For McCoy, a large part of his responsibility includes oversight of CareLink, CHE's clinical transformation strategy. CareLink leverages technology to integrate clinical information, evidence-based practices, decision support and other clinical tools for quality, person-centered care. CareLink also incorporates order sets, care plans and CPOE.

"The budget for CareLink, a $350-plus million project, includes direct IT and indirect costs, and the clinical services team responsible for content development and clinical transformation," McCoy says. He has direct management for an approximately $2.5 million clinical services budget (for staff and project consultants), while the direct IT budget is managed by CHE's system CIO Donette Herring.

If the CMIO has direct reports, they also have budget responsibilities, including salaries, performance reviews, as well as hiring and firing authority. If the staff is dedicated solely to informatics, the CMIO is often responsible for juggling the schedules of physicians and nurses who divide their time among clinical and informatics roles.

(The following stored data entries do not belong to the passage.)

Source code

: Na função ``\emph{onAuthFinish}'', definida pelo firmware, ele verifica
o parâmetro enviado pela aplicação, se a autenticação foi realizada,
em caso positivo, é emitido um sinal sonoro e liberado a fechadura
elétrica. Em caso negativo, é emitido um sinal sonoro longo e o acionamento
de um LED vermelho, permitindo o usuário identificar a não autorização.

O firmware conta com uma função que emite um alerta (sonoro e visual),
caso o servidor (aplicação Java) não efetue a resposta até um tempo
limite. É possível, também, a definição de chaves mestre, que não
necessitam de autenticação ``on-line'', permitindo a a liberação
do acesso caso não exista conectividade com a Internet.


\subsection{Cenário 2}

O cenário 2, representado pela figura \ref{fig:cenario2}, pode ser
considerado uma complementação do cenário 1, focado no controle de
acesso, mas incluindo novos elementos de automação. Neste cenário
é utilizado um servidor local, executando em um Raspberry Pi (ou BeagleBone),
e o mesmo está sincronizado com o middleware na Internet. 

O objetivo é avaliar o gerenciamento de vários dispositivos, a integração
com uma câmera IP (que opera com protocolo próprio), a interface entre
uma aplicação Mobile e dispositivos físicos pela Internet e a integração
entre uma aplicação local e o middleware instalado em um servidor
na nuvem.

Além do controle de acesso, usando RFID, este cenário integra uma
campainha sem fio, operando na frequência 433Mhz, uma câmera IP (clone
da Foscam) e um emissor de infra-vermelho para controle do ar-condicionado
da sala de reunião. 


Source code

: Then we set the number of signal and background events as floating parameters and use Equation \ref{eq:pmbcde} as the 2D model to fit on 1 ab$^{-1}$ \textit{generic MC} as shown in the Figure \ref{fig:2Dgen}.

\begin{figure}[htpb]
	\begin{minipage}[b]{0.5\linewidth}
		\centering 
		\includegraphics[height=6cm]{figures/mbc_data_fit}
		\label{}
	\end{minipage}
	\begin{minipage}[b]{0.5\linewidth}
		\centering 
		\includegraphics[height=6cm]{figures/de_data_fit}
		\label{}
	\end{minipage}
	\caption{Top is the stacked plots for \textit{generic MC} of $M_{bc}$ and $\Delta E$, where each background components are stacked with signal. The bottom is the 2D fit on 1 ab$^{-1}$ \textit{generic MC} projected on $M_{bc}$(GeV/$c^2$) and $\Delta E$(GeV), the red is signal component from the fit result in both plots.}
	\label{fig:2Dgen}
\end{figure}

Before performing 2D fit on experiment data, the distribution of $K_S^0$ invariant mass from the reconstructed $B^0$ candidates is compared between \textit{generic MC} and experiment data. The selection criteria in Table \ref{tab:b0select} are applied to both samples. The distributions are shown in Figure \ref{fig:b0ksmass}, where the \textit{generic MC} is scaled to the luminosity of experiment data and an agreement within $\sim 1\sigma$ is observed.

"A standard configuration is one seen at a large hospital system, with five or more hospitals and ambulatory clinics," Shaffer says. "There's often a physician champion for informatics, responsible for working with the hospital and its committees. Maybe that person is paid 20 or 50 percent for his or her time. Still a practicing physician, he or she is engaged in informatics because he or she is a good liaison and someone who is respected by his or her peers. It's a kind of a hybrid, matrix management model, but a challenging one for the physician nonetheless."

About 61 percent of the CMIOs surveyed by Gartner say they have at least one direct report, "but there's wide variation in whose reporting to them," Shaffer says. "A typical health system may have three, full-time nursing informaticists and 10 part-time physicians. The part-time physicians represent specialties, ancillary services, individual hospitals or regions or a group of informaticists."

At Allina, Shrift is responsible for 42 staff members including nurses, pharmacists, library scientists, clinical workflow optimization specialists, informaticists, data analytics specialists and physicians, a director and two managers. Shrift reports to Allina's Chief Clinical Officer, Penny A. Wheeler, MD, and while this is a different reporting structure than some of his CMIO colleagues, he says it's a good fit for Allina. His cost center reports to a significant number of Allina's clinical leaders. "We felt that clinical decision support is both a clinical and human-focused part of healthcare computing, and therefore, should report up through the clinical leadership," Shrift says.

So, what's Shrift's primary responsibility? "Hard-wiring best practice workflows around quality and safety," he says. "Allina sets aggressive quality and safety goals, and our team sits down with physician and clinical leaders to discuss how we can attain these goals and measure them every day."

"Setting expectations for a particular timeframe for working as a physician champion [within a budget] would let everyone know who the 'tagged person' is, and would be a better use of funds," Spooner says. "We've had instances where a person is tagged as the champion, though he wasn't paid, but did an outstanding job nonetheless. This person is spending his time helping his colleagues, but he's doing it without compensation because he's interested in operations."

For Ong, product selection and planning for the ambulatory EMR implementation and meaningful use qualifications are primary responsibilities. "My role as CMIO is to serve as the physician's voice to IT, as well as understand all the various technologies, so I can tell physicians how the technology will support them, and what it's capable of doing," Ong says. "This includes discussions with physicians on what the technology is capable of now, and in the future."

The CMIO will continue to serve as the leader among physicians, steering clinical IT strategy and guiding adoption. The CMIO will foster appropriate utilization of new technologies and devices that meet the goals of meaningful use and provide better patient care, while increasing efficiency.